Tak terasa jam menunjukkan pukul 14.45 waktu Paris. Waktu kami tak banyak. Sebagian besar tak sempat masuk museum. Kami pun menuju tempat turun dari bus tadi dan tak sampai 5 menit, bus warna hijau bertuliskan L Open Tour datang. Kali ini, tak satu pun dari kami berani duduk di bagian atas bus. Semua menggigil.

Bus yang kami tumpangi berhenti di Arc de Triomphe de l'Γ‰toile, monumen penghormatan bagi orang-orang yang gugur pada Revolusi Prancis dan perang Napoleon. Kami tidak turun karena dalam perjalanan ke hotel, tempat ini sudah dikunjungi.

Kami ingin langsung 'to the point': Menara Eiffel! Agak lama untuk sampai ikon Paris itu. Bus mengelilingi kota, menyeberangi jembatan Sungai Sein, dan melintasi kawasan-kawasan pinggiran. Dari jauh Eiffel sudah tampak, tapi sepertinya bus tak kunjung sampai. Ternyata bus harus berputar-putar dulu sebelum berhenti di 'halte' resmi.

Saat menginjakkan kaki di kawasan Eiffel, ratusan wisatawan berada di sekeliling menara. Sebagian besar sibuk berpose, mencari posisi terbaik mendapatkan background utuh. Kami tak mau kalah. Jeprat! Jepret!

Meski jadi pusat keramaian, area Menara Eiffel bersih dari pedagang kaki lima. Hanya ada 1-2 kios yang menjajakan suvenir. Di seberang jalan, dekat tepian sungai Sein, kios-kiosnya lebih banyak. Selain suvenir, ada yang jualan cokelat hangat. Lumayan untuk sekadar mengusir dingin tak tertahankan.

Pukul 17.50 waktu setempat. Hari makin gelap. Mendung kian tebal. Kami menuju halte. Bus siap menunggu. Kata supir, ini bus terakhir untuk tiket L Open Tour (saat musim panas, bus terakhir jam 20.00 waktu setempat). Setelah menunggu beberapa saat, bus berangkat. Hanya kami penumpangnya. Mungkin sebagian wisatawan naik bus sebelum-sebelumnya, tak mau risiko naik bus terakhir.

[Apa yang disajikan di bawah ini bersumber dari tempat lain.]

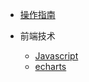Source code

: <!-- docs/_navbar.md -->
* [操作指南](guide)

* 前端技术
    * [Javascript](01/Javascript/)
    * [echarts](01/echarts/)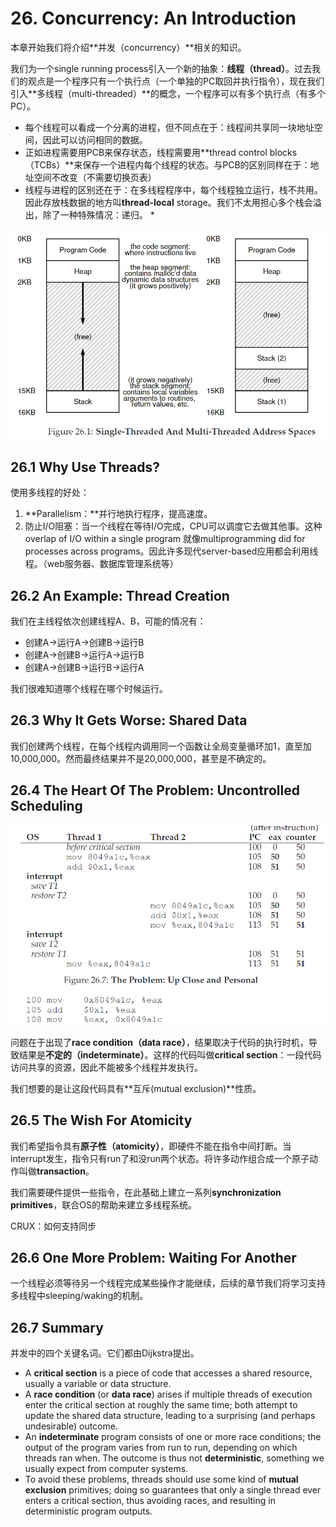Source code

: # 26. Concurrency: An Introduction

本章开始我们将介绍**并发（concurrency）**相关的知识。

我们为一个single running process引入一个新的抽象：**线程（thread）**。过去我们的观点是一个程序只有一个执行点（一个单独的PC取回并执行指令），现在我们引入**多线程（multi-threaded）**的概念，一个程序可以有多个执行点（有多个PC）。

* 每个线程可以看成一个分离的进程，但不同点在于：线程间共享同一块地址空间，因此可以访问相同的数据。
* 正如进程需要用PCB来保存状态，线程需要用\*\*thread control blocks（TCBs）\*\*来保存一个进程内每个线程的状态。与PCB的区别同样在于：地址空间不改变（不需要切换页表）
* 线程与进程的区别还在于：在多线程程序中，每个线程独立运行，栈不共用。因此存放栈数据的地方叫**thread-local** storage。我们不太用担心多个栈会溢出，除了一种特殊情况：递归。
  *

![](../../.gitbook/assets/image-20211213222335517.png)

## 26.1 Why Use Threads?

使用多线程的好处：

1. **Parallelism：**并行地执行程序，提高速度。
2. 防止I/O阻塞：当一个线程在等待I/O完成，CPU可以调度它去做其他事。这种overlap of I/O within a single program 就像multiprogramming did for processes across programs。因此许多现代server-based应用都会利用线程。（web服务器、数据库管理系统等）

## 26.2 An Example: Thread Creation

我们在主线程依次创建线程A、B，可能的情况有：

* 创建A->运行A->创建B->运行B
* 创建A->创建B->运行A->运行B
* 创建A->创建B->运行B->运行A

我们很难知道哪个线程在哪个时候运行。

## 26.3 Why It Gets Worse: Shared Data

我们创建两个线程，在每个线程内调用同一个函数让全局变量循环加1，直至加10,000,000。然而最终结果并不是20,000,000，甚至是不确定的。

## 26.4 The Heart Of The Problem: Uncontrolled Scheduling

![image-20211214210935048](<../../.gitbook/assets/image 20211214210935048>)

问题在于出现了**race condition（data race）**，结果取决于代码的执行时机，导致结果是**不定的（indeterminate）**。这样的代码叫做**critical section**：一段代码访问共享的资源，因此不能被多个线程并发执行。

我们想要的是让这段代码具有**互斥(mutual exclusion)**性质。

## 26.5 The Wish For Atomicity

我们希望指令具有**原子性（atomicity）**，即硬件不能在指令中间打断。当interrupt发生，指令只有run了和没run两个状态。将许多动作组合成一个原子动作叫做**transaction**。

我们需要硬件提供一些指令，在此基础上建立一系列**synchronization primitives**，联合OS的帮助来建立多线程系统。

CRUX：如何支持同步

## 26.6 One More Problem: Waiting For Another

一个线程必须等待另一个线程完成某些操作才能继续，后续的章节我们将学习支持多线程中sleeping/waking的机制。

## 26.7 Summary

并发中的四个关键名词。它们都由Dijkstra提出。

* A **critical section** is a piece of code that accesses a shared resource, usually a variable or data structure.
* A **race condition** (or **data race**) arises if multiple threads of execution enter the critical section at roughly the same time; both attempt to update the shared data structure, leading to a surprising (and perhaps undesirable) outcome.
* An **indeterminate** program consists of one or more race conditions; the output of the program varies from run to run, depending on which threads ran when. The outcome is thus not **deterministic**, something we usually expect from computer systems.
* To avoid these problems, threads should use some kind of **mutual exclusion** primitives; doing so guarantees that only a single thread ever enters a critical section, thus avoiding races, and resulting in deterministic program outputs.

Baru 5 menit bus berjalan hujan deras mengguyur. Lepas dari guyuran hujan, pelangi muncul. Cukup indah untuk memberi warna mendung di sebagian langit Paris. Kami berhenti tepat di tempat kami naik, sekitar 150 meter dari penginapan.

Puas sudah menjejalah Paris meski tak semua kawasan wisata terjamah. Yang penting, tak perlu nyasar kemana-mana. Juga, tak perlu banyak bertanya. Cukup naik turun bus, panorama terbentang di depan mata. Merci L Open Tour.